As for the Philippines, no credible security threat from China exists. Sure there are maritime disputes over rocks, reefs and artificial islands, along with disagreements over natural resources and fishing, but is there any reason to believe China is plotting a full-scale military invasion of the Philippines? Of course not. China has actually helped combat the ISIS uprising in Marawi, where U.S. troops are also operating. If interventionists had it their way, one would believe China poses an existential threat and the United States is the only thing protecting Philippine sovereignty.
Most of the U.S. forces’ activity stems from Operation Enduring Freedom-Philippines, part of the larger Global War on Terror. American troops primarily perform security force assistance (SFA), training and assisting Philippine security forces to address terrorist threats. However, the efficacy and cost-benefit ratio for the United States do not justify a continued presence. In some instances, the United States can help alliance militaries improve quickly to address immediate threats. But decades-long SFA activities in the Philippines should have created a competent Philippine military by now, equipped to handle its own threats. The SFA strategies should not be indefinite programs. Furthermore, there is no consensus on the efficacy of foreign militaries’ abilities to stabilize weak states through SFA.

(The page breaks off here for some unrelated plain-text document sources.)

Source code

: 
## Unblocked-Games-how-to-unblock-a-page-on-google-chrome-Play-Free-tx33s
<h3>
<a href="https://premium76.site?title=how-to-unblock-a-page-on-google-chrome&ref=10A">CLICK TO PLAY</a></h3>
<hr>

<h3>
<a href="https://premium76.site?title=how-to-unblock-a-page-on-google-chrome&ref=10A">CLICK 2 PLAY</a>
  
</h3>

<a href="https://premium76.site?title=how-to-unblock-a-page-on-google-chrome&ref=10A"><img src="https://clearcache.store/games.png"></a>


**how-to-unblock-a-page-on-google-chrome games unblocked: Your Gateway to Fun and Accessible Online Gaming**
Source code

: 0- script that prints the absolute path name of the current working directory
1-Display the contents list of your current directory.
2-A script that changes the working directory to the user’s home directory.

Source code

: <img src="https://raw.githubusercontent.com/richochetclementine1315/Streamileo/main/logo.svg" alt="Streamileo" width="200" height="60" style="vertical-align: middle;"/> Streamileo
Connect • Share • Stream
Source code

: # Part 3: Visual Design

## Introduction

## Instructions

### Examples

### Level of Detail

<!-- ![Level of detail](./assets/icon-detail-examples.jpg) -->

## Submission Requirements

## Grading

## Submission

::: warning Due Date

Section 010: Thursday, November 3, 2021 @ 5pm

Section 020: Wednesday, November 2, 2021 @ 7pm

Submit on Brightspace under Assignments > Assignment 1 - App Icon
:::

The reality is that Duterte’s brutal regime receives U.S. assistance to crack down on its own citizens while Americans get a false sense of security from supposedly curbing Chinese influence. From 2016 to 2019, the United States gave $550 million in military assistance to the Philippines, including a recent gift of $29 million worth of defense equipment. Meanwhile Duterte’s regime has created a human rights crisis. The violent “war on drugs” has killed nearly 6,000 drug suspects since 2016, according to Philippine government data. Human rights groups say thousands more have died from extrajudicial killings. Duterte also routinely attacked freedom of the press and political dissidents pre-COVID-19, but the regime took advantage of the opportunity for a power grab by ramming through a new widely criticized Anti-Terror Law. The United States continues to aid the Philippine government despite continued human rights and civil liberties violations.
It’s still unclear how Biden will approach the U.S.-Philippine relationship, but his national security team is shaping up to guarantee a hawkish approach to China. That means the U.S. will keep troops in the Philippines for U.S. power projection in the region. However, Congress can and should reassert its role in foreign policy by using its power of the purse. In September, Democrats in the House sponsored a bill to contingently cut off aid to Philippine military and police unless Duterte made major human rights reforms.
The bottom line is that a U.S. military presence in the Philippines does not serve American interests. The VFA is an example of how the U.S. has over-extended itself with defense commitments in the Asia-Pacific. The Biden Administration may have the unique opportunity to finally end a one-sided defense agreement with a country that is of little security interest and pushes it closer to an unnecessary war in Southeast Asia. Ultimately, the United States must avoid a Cold War mentality and abandon a militarized approach to China and the Asia-Pacific as a whole.